A savvy hacker can obtain secret information, such as a password, by observing a computer program's behavior, like how much time that program spends accessing the computer's memory.Security approaches that completely block these "side-channel attacks" are so computationally expensive that they aren't feasible for many real-world systems. Instead, engineers often apply what are known as obfuscation schemes that seek to limit, but not eliminate, an attacker's ability to learn secret information.
To help engineers and scientists better understand the effectiveness of different obfuscation schemes, MIT researchers created a framework to quantitatively evaluate how much information an attacker could learn from a victim program with an obfuscation scheme in place.
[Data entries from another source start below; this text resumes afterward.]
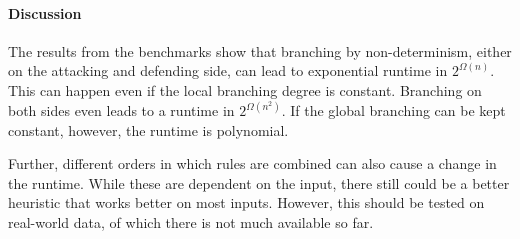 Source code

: \paragraph{Discussion}

The results from the benchmarks show that branching by non-determinism,
either on the attacking and defending side, can lead to exponential runtime
in $2^{\mathcal Ω(n)}$.
This can happen even if the local branching degree is constant.
Branching on both sides even leads to a runtime in $2^{\mathcal Ω(n^2)}$.
If the global branching can be kept constant, however, the runtime is
polynomial.

Further, different orders in which rules are combined can also cause
a change in the runtime. While these are dependent on the input,
there still could be a better heuristic that works better on most inputs.
However, this should be tested on real-world data, of which there is not
much available so far.

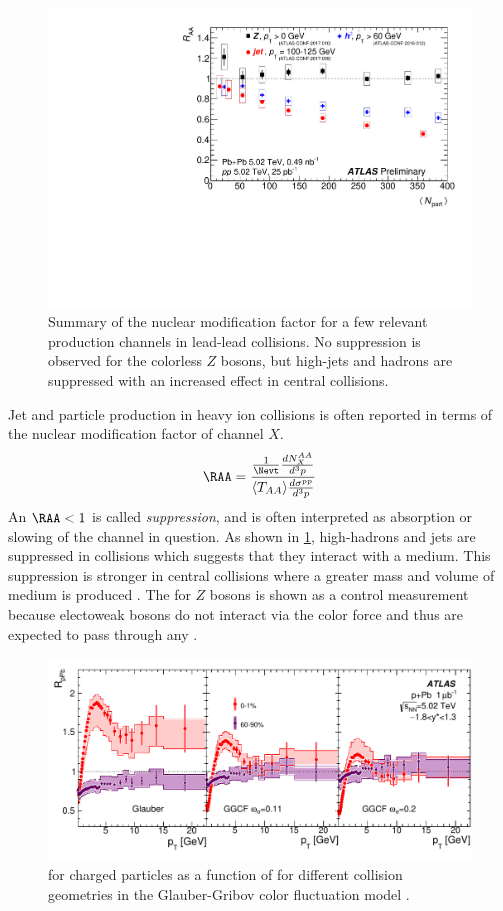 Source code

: \begin{figure}[t]
  \includegraphics{ATLAS_HION_Summary_Raa_02.pdf}
  \caption{Summary of the nuclear modification factor \RAA for a few relevant production channels in lead-lead collisions. No suppression is observed for the colorless $Z$ bosons, but high-\pt jets and hadrons are suppressed with an increased effect in central collisions.}
  \label{fig:pbpb_raa}
\end{figure}

Jet and particle production in heavy ion collisions is often reported in terms of the nuclear modification factor \RAA of channel $X$.
\begin{equation}
  \RAA = \frac{\frac{1}{\Nevt}\frac{d N^{AA}_{X}}{d^3 p}}{\langle T_{AA} \rangle \frac{d\sigma^{pp}}{d^3 p}}
\end{equation}
An $\RAA < 1$ is called \emph{suppression}, and is often interpreted as absorption or slowing of the channel in question.
As shown in \cref{fig:pbpb_raa}, high-\pt hadrons and jets are suppressed in \PbPb collisions which suggests that they interact with a medium.
This suppression is stronger in central collisions where a greater mass and volume of medium is produced \cite{HION-2013-06}.
The \RAA for $Z$ bosons is shown as a control measurement because electoweak bosons do not interact via the color force and thus are expected to pass through any \qgp.

\begin{figure}[t]
  \includegraphics{rppb_cp.pdf}
  \caption{\RpPb for charged particles as a function of \pt for different collision geometries in the Glauber-Gribov color fluctuation model \cite{HION-2012-14}.}
  \label{fig:rppb_cp}
\end{figure}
Their framework, called Metior, allows the user to study how different victim programs, attacker strategies, and obfuscation scheme configurations affect the amount of sensitive information that is leaked. The framework could be used by engineers who develop microprocessors to evaluate the effectiveness of multiple security schemes and determine which architecture is most promising early in the chip design process.
"Metior helps us recognize that we shouldn't look at these security schemes in isolation. It is very tempting to analyze the effectiveness of an obfuscation scheme for one particular victim, but this doesn't help us understand why these attacks work. Looking at things from a higher level gives us a more holistic picture of what is actually going on," says Peter Deutsch, a graduate student and lead author of an open-access paper on Metior.
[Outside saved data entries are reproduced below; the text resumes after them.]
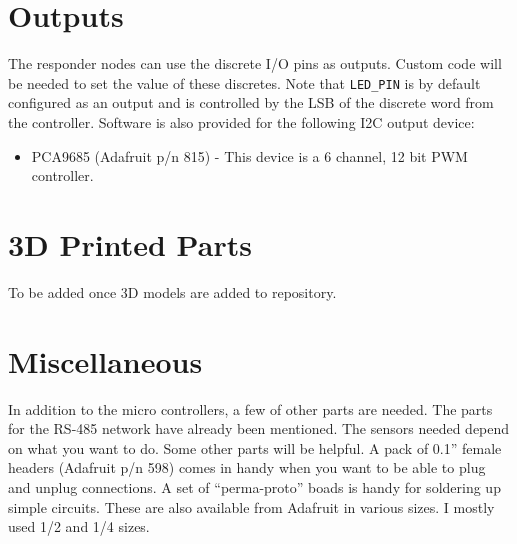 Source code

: \documentclass[10pt]{article}
\begin{document}
\section{Outputs}
The responder nodes can use the discrete I/O pins as outputs.  Custom code will be needed to set the value of these discretes.  Note that \texttt{LED\_PIN} is by default configured as an output and is controlled by the LSB of the discrete word from the controller.  Software is also provided for the following I2C output device:

\begin{itemize}
  \item PCA9685 (Adafruit p/n 815) - This device is a 6 channel, 12 bit PWM controller.
\end{itemize}

\section{3D Printed Parts}
To be added once 3D models are added to repository.

\section{Miscellaneous}
In addition to the micro controllers, a few of other parts are needed.  The parts for the RS-485 network have already been mentioned.  The sensors needed depend on what you want to do.  Some other parts will be helpful.  A pack of 0.1'' female headers (Adafruit p/n 598) comes in handy when you want to be able to plug and unplug connections.  A set of ``perma-proto'' boads is handy for soldering up simple circuits.  These are also available from Adafruit in various sizes.  I mostly used 1/2 and 1/4 sizes.
\end{document}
Deutsch's co-authors include Weon Taek Na, an MIT graduate student in electrical engineering and computer science; Thomas Bourgeat Ph.D. '23, an assistant professor at the Swiss Federal Institute of Technology (EPFL); Joel Emer, an MIT professor of the practice in computer science and electrical engineering; and senior author Mengjia Yan, the Homer A. Burnell Career Development Assistant Professor of Electrical Engineering and Computer Science (EECS) at MIT and a member of the Computer Science and Artificial Intelligence Laboratory (CSAIL). The research was presented last week at the International Symposium on Computer Architecture in Orlando, Florida.
Illuminating obfuscation .
While there are many obfuscation schemes, popular approaches typically work by adding some randomization to the victim's behavior to make it harder for an attacker to learn secrets. For instance, perhaps an obfuscation scheme involves a program accessing additional areas of the computer memory, rather than only the area it needs to access, to confuse an attacker. Others adjust how often a victim accesses memory or another a shared resource so an attacker has trouble seeing clear patterns.
But while these approaches make it harder for an attacker to succeed, some amount of information from the victim still "leaks" out. Yan and her team want to know how much.
They had previously developed CaSA, a tool to quantify the amount of information leaked by one particular type of obfuscation scheme. But with Metior, they had more ambitious go to quantify how much information is revealed by a range of obfuscation approaches — in any context.